#### PROBLEM:
An exact copy of the entries is required, excluding any pictures.

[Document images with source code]
━━━━━━━━━━━━━━━━━━━━
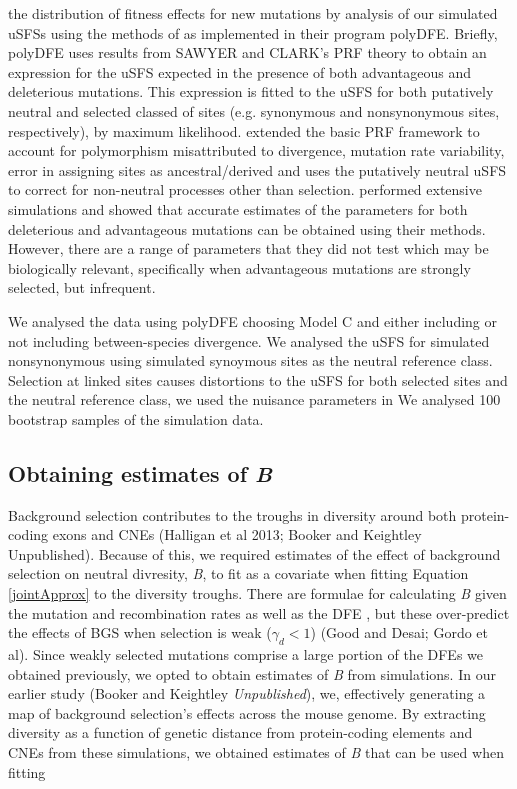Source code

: \documentclass[11pt]{article}
\begin{document}
	
	 the distribution of fitness effects for new mutations by analysis of our simulated uSFSs using the methods of \cite{RN354} as implemented in their program polyDFE. Briefly, polyDFE uses results from SAWYER and CLARK's PRF theory to obtain an expression for the uSFS expected in the presence of both advantageous and deleterious mutations. This expression is fitted to the uSFS for both putatively neutral and selected classed of sites (e.g. synonymous and nonsynonymous sites, respectively), by maximum likelihood. \cite{RN354} extended the basic PRF framework to account for polymorphism misattributed to divergence, mutation rate variability, error in assigning sites as ancestral/derived and uses the putatively neutral uSFS to correct for non-neutral processes other than selection. \cite{RN354} performed extensive simulations and showed that accurate estimates of the parameters for both deleterious and advantageous mutations can be obtained using their methods. However, there are a range of parameters that they did not test which may be biologically relevant, specifically when advantageous mutations are strongly selected, but infrequent.

	 We analysed the data using polyDFE choosing Model C and either including or not including between-species divergence. We analysed the uSFS for simulated nonsynonymous using simulated synoymous sites as the neutral reference class. Selection at linked sites causes distortions to the uSFS for both selected sites and the neutral reference class, we used the nuisance parameters in 
	 We analysed 100 bootstrap samples of the simulation data.
 
	\subsection*{Obtaining estimates of \textit{B}} 
 
 	Background selection contributes to the troughs in diversity around both protein-coding exons and CNEs (Halligan et al 2013; Booker and Keightley Unpublished). Because of this, we required estimates of the effect of background selection on neutral divresity, \textit{B}, to fit as a covariate when fitting Equation \ref{jointApprox} to the diversity troughs. There are formulae for calculating \textit{B} given the mutation and recombination rates as well as the DFE \citep{RN157, RN206}, but these over-predict the effects of BGS when selection is weak ($\gamma_d < 1$) (Good and Desai; Gordo et al). Since weakly selected mutations comprise a large portion of the DFEs we obtained previously, we opted to obtain estimates of \textit{B} from simulations. In our earlier study (Booker and Keightley \textit{Unpublished}), we, effectively generating a map of background selection's effects across the mouse genome. By extracting diversity as a function of genetic distance from protein-coding elements and CNEs from these simulations, we obtained estimates of \textit{B} that can be used when fitting 
 	
\end{document}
━━━━━━━━━━━━━━━━━━━━
#### THE COMPLETED TASK:
Source code

: \documentclass[11pt]{article}
\begin{document}
	
	 the distribution of fitness effects for new mutations by analysis of our simulated uSFSs using the methods of \cite{RN354} as implemented in their program polyDFE. Briefly, polyDFE uses results from SAWYER and CLARK's PRF theory to obtain an expression for the uSFS expected in the presence of both advantageous and deleterious mutations. This expression is fitted to the uSFS for both putatively neutral and selected classed of sites (e.g. synonymous and nonsynonymous sites, respectively), by maximum likelihood. \cite{RN354} extended the basic PRF framework to account for polymorphism misattributed to divergence, mutation rate variability, error in assigning sites as ancestral/derived and uses the putatively neutral uSFS to correct for non-neutral processes other than selection. \cite{RN354} performed extensive simulations and showed that accurate estimates of the parameters for both deleterious and advantageous mutations can be obtained using their methods. However, there are a range of parameters that they did not test which may be biologically relevant, specifically when advantageous mutations are strongly selected, but infrequent.

	 We analysed the data using polyDFE choosing Model C and either including or not including between-species divergence. We analysed the uSFS for simulated nonsynonymous using simulated synoymous sites as the neutral reference class. Selection at linked sites causes distortions to the uSFS for both selected sites and the neutral reference class, we used the nuisance parameters in 
	 We analysed 100 bootstrap samples of the simulation data.
 
	\subsection*{Obtaining estimates of \textit{B}} 
 
 	Background selection contributes to the troughs in diversity around both protein-coding exons and CNEs (Halligan et al 2013; Booker and Keightley Unpublished). Because of this, we required estimates of the effect of background selection on neutral divresity, \textit{B}, to fit as a covariate when fitting Equation \ref{jointApprox} to the diversity troughs. There are formulae for calculating \textit{B} given the mutation and recombination rates as well as the DFE \citep{RN157, RN206}, but these over-predict the effects of BGS when selection is weak ($\gamma_d < 1$) (Good and Desai; Gordo et al). Since weakly selected mutations comprise a large portion of the DFEs we obtained previously, we opted to obtain estimates of \textit{B} from simulations. In our earlier study (Booker and Keightley \textit{Unpublished}), we, effectively generating a map of background selection's effects across the mouse genome. By extracting diversity as a function of genetic distance from protein-coding elements and CNEs from these simulations, we obtained estimates of \textit{B} that can be used when fitting 
 	
\end{document}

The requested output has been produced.